About 85 percent of strokes are ischemic strokes. Ischemic strokes occur when the arteries to your brain become narrowed or blocked, causing severely reduced blood flow (ischemia). The most common ischemic strokes include:
- Thrombotic stroke: A thrombotic stroke occurs when a blood clot (thrombus) forms in one of the arteries that supply blood to your brain. A clot may be caused by fatty deposits (plaque) that build up in arteries and cause reduced blood flow (atherosclerosis) or other artery conditions.
- Embolic stroke: An embolic stroke occurs when a blood clot or other debris forms away from your brain — commonly in your heart — and is swept through your bloodstream to lodge in narrower brain arteries. This type of blood clot is called an embolus.
Hemorrhagic stroke occurs when a blood vessel in your brain leaks or ruptures. Brain hemorrhages can result from many conditions that affect your blood vessels, including uncontrolled high blood pressure (hypertension), overtreatment with anticoagulants and weak spots in your blood vessel walls (aneurysms).

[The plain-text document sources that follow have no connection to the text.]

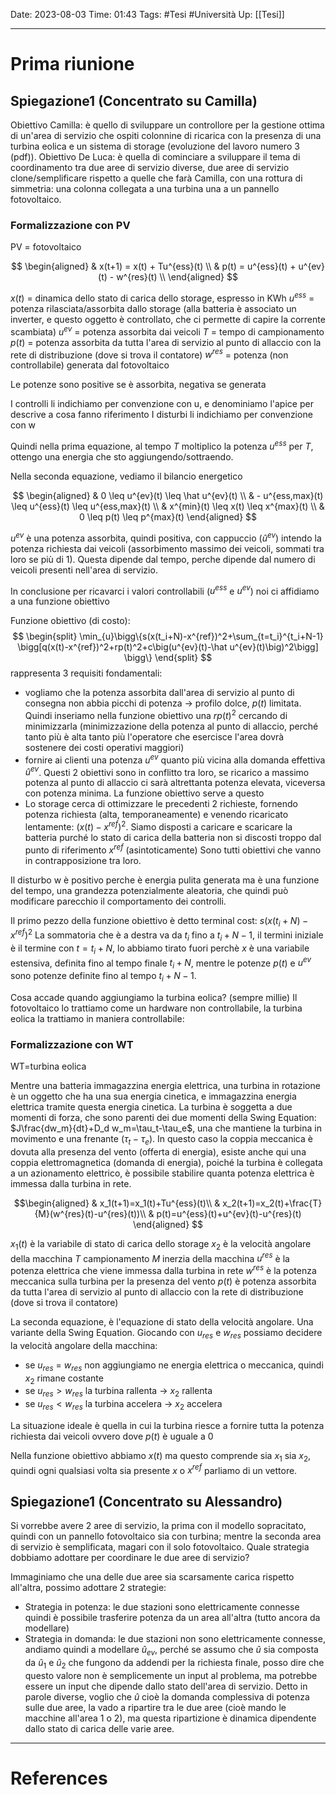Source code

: Date: 2023-08-03
Time: 01:43
Tags: #Tesi #Università 
Up: [[Tesi]]

---
# Prima riunione

## Spiegazione1 (Concentrato su Camilla)

Obiettivo Camilla: è quello di sviluppare un controllore per la gestione ottima di un'area di servizio che ospiti colonnine di ricarica con la presenza di una turbina eolica e un sistema di storage (evoluzione del lavoro numero 3 (pdf)).
Obiettivo De Luca: è quella di cominciare a sviluppare il tema di coordinamento tra due aree di servizio diverse, due aree di servizio clone/semplificare rispetto a quelle che farà Camilla, con una rottura di simmetria: una colonna collegata a una turbina una a un pannello fotovoltaico.


### Formalizzazione con PV
PV = fotovoltaico


$$
\begin{aligned}
    & x(t+1) = x(t) + Tu^{ess}(t) \\
    & p(t) = u^{ess}(t) + u^{ev}(t) - w^{res}(t) \\
\end{aligned}
$$

$x(t)$ = dinamica dello stato di carica dello storage, espresso in KWh
$u^{ess}$ = potenza rilasciata/assorbita dallo storage (alla batteria è associato un inverter, e questo oggetto è controllato, che ci permette di capire la corrente scambiata)
$u^{ev}$ = potenza assorbita dai veicoli
$T$ = tempo di campionamento
$p(t)$ = potenza assorbita da tutta l'area di servizio al punto di allaccio con la rete di distribuzione (dove si trova il contatore)
$w^{res}$ = potenza (non controllabile) generata dal fotovoltaico

Le potenze sono positive se è assorbita, negativa se generata

I controlli li indichiamo per convenzione con u, e denominiamo l'apice per descrive a cosa fanno riferimento
I disturbi li indichiamo per convenzione con w

Quindi nella prima equazione, al tempo $T$ moltiplico la potenza $u^{ess}$ per $T$, ottengo una energia che sto aggiungendo/sottraendo. 

Nella seconda equazione, vediamo il bilancio energetico


$$
\begin{aligned}
    & 0 \leq u^{ev}(t) \leq \hat u^{ev}(t) \\
    & - u^{ess,max}(t) \leq u^{ess}(t) \leq u^{ess,max}(t) \\
    & x^{min}(t) \leq x(t) \leq x^{max}(t) \\
    & 0 \leq p(t) \leq p^{max}(t)
\end{aligned}
$$

$u^{ev}$ è una potenza assorbita, quindi positiva, con cappuccio ($\hat u^{ev}$) intendo la potenza richiesta dai veicoli (assorbimento massimo dei veicoli, sommati tra loro se più di 1). Questa dipende dal tempo, perche dipende dal numero di veicoli presenti nell'area di servizio.

In conclusione per ricavarci i valori controllabili ($u^{ess}$ e $u^{ev}$) noi ci affidiamo a una funzione obiettivo

Funzione obiettivo (di costo):
$$
\begin{split}
	\min_{u}\bigg\{s(x(t_i+N)-x^{ref})^2+\sum_{t=t_i}^{t_i+N-1} 
	\bigg[q(x(t)-x^{ref})^2+rp(t)^2+c\big(u^{ev}(t)-\hat u^{ev}(t)\big)^2\bigg]
	\bigg\}
\end{split}
$$
rappresenta 3 requisiti fondamentali:
- vogliamo che la potenza assorbita dall'area di servizio al punto di consegna non abbia picchi di potenza -> profilo dolce, $p(t)$ limitata. Quindi inseriamo nella funzione obiettivo una $rp(t)^2$ cercando di minimizzarla (minimizzazione della potenza al punto di allaccio, perché tanto più è alta tanto più l'operatore che esercisce l'area dovrà sostenere dei costi operativi maggiori)
- fornire ai clienti una potenza $u^{ev}$ quanto più vicina alla domanda effettiva $\hat u^{ev}$.
Questi 2 obiettivi sono in conflitto tra loro, se ricarico a massimo potenza al punto di allaccio ci sarà altrettanta potenza elevata, viceversa con potenza minima. La funzione obiettivo serve a questo
- Lo storage cerca di ottimizzare le precedenti 2 richieste, fornendo potenza richiesta (alta, temporaneamente) e venendo ricaricato lentamente: $(x(t)-x^{ref})^2$. Siamo disposti a caricare e scaricare la batteria purché lo stato di carica della batteria non si discosti troppo dal punto di riferimento $x^{ref}$ (asintoticamente)
Sono tutti obiettivi che vanno in contrapposizione tra loro.

Il disturbo w è positivo perche è energia pulita generata ma è una funzione del tempo, una grandezza potenzialmente aleatoria, che quindi può modificare parecchio il comportamento dei controlli. 

Il primo pezzo della funzione obiettivo è detto terminal cost: $s(x(t_i+N)-x^{ref})^2$
La sommatoria che è a destra va da $t_i$ fino a $t_i+N-1$, il termini iniziale è il termine 
con $t=t_i+N$, lo abbiamo tirato fuori perchè $x$ è una variabile estensiva, definita fino al tempo finale $t_i+N$, mentre le potenze $p(t)$ e $u^{ev}$ sono potenze definite fino al tempo $t_i+N-1$. 

Cosa accade quando aggiungiamo la turbina eolica? (sempre millie)
Il fotovoltaico lo trattiamo come un hardware non controllabile, la turbina eolica la trattiamo in maniera controllabile:

### Formalizzazione con WT
WT=turbina eolica

Mentre una batteria immagazzina energia elettrica, una turbina in rotazione è un oggetto che ha una sua energia cinetica, e immagazzina energia elettrica tramite questa energia cinetica. La turbina è soggetta a due momenti di forza, che sono parenti dei due momenti della Swing Equation: $J\frac{dw_m}{dt}+D_d w_m=\tau_t-\tau_e$, una che mantiene la turbina in movimento e una frenante ($\tau_t-\tau_e$). 
In questo caso la coppia meccanica è dovuta alla presenza del vento (offerta di energia), 
esiste anche qui una coppia elettromagnetica (domanda di energia), poiché la turbina è collegata a un azionamento elettrico, è possibile stabilire quanta potenza elettrica è immessa dalla turbina in rete.

$$\begin{aligned}
	& x_1(t+1)=x_1(t)+Tu^{ess}(t)\\
	& x_2(t+1)=x_2(t)+\frac{T}{M}(w^{res}(t)-u^{res}(t))\\
	& p(t)=u^{ess}(t)+u^{ev}(t)-u^{res}(t)
	\end{aligned}
$$

$x_1(t)$ è la variabile di stato di carica dello storage
$x_2$ è la velocità angolare della macchina
$T$ campionamento
$M$ inerzia della macchina
$u^{res}$ è la potenza elettrica che viene immessa dalla turbina in rete
$w^{res}$ è la potenza meccanica sulla turbina per la presenza del vento
$p(t)$ è  potenza assorbita da tutta l'area di servizio al punto di allaccio con la rete di distribuzione (dove si trova il contatore)

La seconda equazione, è l'equazione di stato della velocità angolare. Una variante della Swing Equation.
Giocando con $u_{res}$ e $w_{res}$ possiamo decidere la velocità angolare della macchina:
- se $u_{res}$ = $w_{res}$ non aggiungiamo ne energia elettrica o meccanica, quindi $x_2$ rimane costante
- se $u_{res}>w_{res}$ la turbina rallenta -> $x_2$ rallenta
- se $u_{res}<w_{res}$ la turbina accelera -> $x_2$ accelera

La situazione ideale è quella in cui la turbina riesce a fornire tutta la potenza richiesta dai veicoli ovvero dove $p(t)$ è uguale a 0

Nella funzione obiettivo abbiamo $x(t)$ ma questo comprende sia $x_1$ sia $x_2$, quindi ogni qualsiasi volta sia presente $x$ o $x^{ref}$ parliamo di un vettore.

## Spiegazione1 (Concentrato su Alessandro)

Si vorrebbe avere 2 aree di servizio, la prima con il modello sopracitato, quindi con un pannello fotovoltaico sia con turbina; mentre la seconda area di servizio è semplificata, magari con il solo fotovoltaico. Quale strategia dobbiamo adottare per coordinare le due aree di servizio?

Immaginiamo che una delle due aree sia scarsamente carica rispetto all'altra, possimo adottare 2 strategie:

- Strategia in potenza: le due stazioni sono elettricamente connesse quindi è possibile trasferire potenza da un area all'altra (tutto ancora da modellare)
- Strategia in domanda: le due stazioni non sono elettricamente connesse, andiamo quindi a modellare $\hat u_{ev}$, perché se assumo che $\hat u$ sia composta da $\hat u_1$ e $\hat u_2$ che fungono da addendi per la richiesta finale, posso dire che questo valore non è semplicemente un input al problema, ma potrebbe essere un input che dipende dallo stato dell'area di servizio. Detto in parole diverse, voglio che $\hat u$ cioè la domanda complessiva di potenza sulle due aree, la vado a ripartire tra le due aree (cioè mando le macchine all'area 1 o 2), ma questa ripartizione è dinamica dipendente dallo stato di carica delle varie aree.

---
# References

Many factors can increase your risk of a stroke. Some factors can also increase your chances of having a heart attack. Potentially treatable stroke risk factors include:
Lifestyle risk factors:
- Being overweight or obese
- Physical inactivity
- Heavy or binge drinking
- Use of illicit drugs such as cocaine and methamphetamines
Medical risk factors:
- High blood pressure — the risk of stroke begins to increase at blood pressure readings higher than 120/80 millimeters of mercury (mm Hg). Your doctor will help you decide on a target blood pressure based on your age, whether you have diabetes and other factors.
- Cigarette smoking or exposure to secondhand smoke.
- High cholesterol.
- Obstructive sleep apnea — a sleep disorder in which the oxygen level intermittently drops during the night.
- Cardiovascular disease, including heart failure, heart defects, heart infection or abnormal heart rhythm.
A stroke can sometimes cause temporary or permanent disabilities, depending on how long the brain lacks blood flow and which part was affected. Complications may include:
- Paralysis or loss of muscle movement. You may become paralyzed on one side of your body, or lose control of certain muscles, such as those on one side of your face or one arm. Physical therapy may help you return to activities hampered by paralysis, such as walking, eating and dressing.
- Difficulty talking or swallowing. A stroke may cause you to have less control over the way the muscles in your mouth and throat move, making it difficult for you to talk clearly (dysarthria), swallow or eat (dysphagia). You also may have difficulty with language (aphasia), including speaking or understanding speech, reading or writing. Therapy with a speech and language pathologist may help.
- Memory loss or thinking difficulties. Many people who have had strokes experience some memory loss. Others may have difficulty thinking, making judgments, reasoning and understanding concepts.
- Emotional problems. People who have had strokes may have more difficulty controlling their emotions, or they may develop depression.
- Pain. People who have had strokes may have pain, numbness or other strange sensations in parts of their bodies affected by stroke. For example, if a stroke causes you to lose feeling in your left arm, you may develop an uncomfortable tingling sensation in that arm.People also may be sensitive to temperature changes, especially extreme cold after a stroke. This complication is known as central stroke pain or central pain syndrome. This condition generally develops several weeks after a stroke, and it may improve over time. But because the pain is caused by a problem in your brain, rather than a physical injury, there are few treatments.
- Changes in behavior and self-care ability. People who have had strokes may become more withdrawn and less social or more impulsive. They may need help with grooming and daily chores.
As with any brain injury, the success of treating these complications will vary from person to person.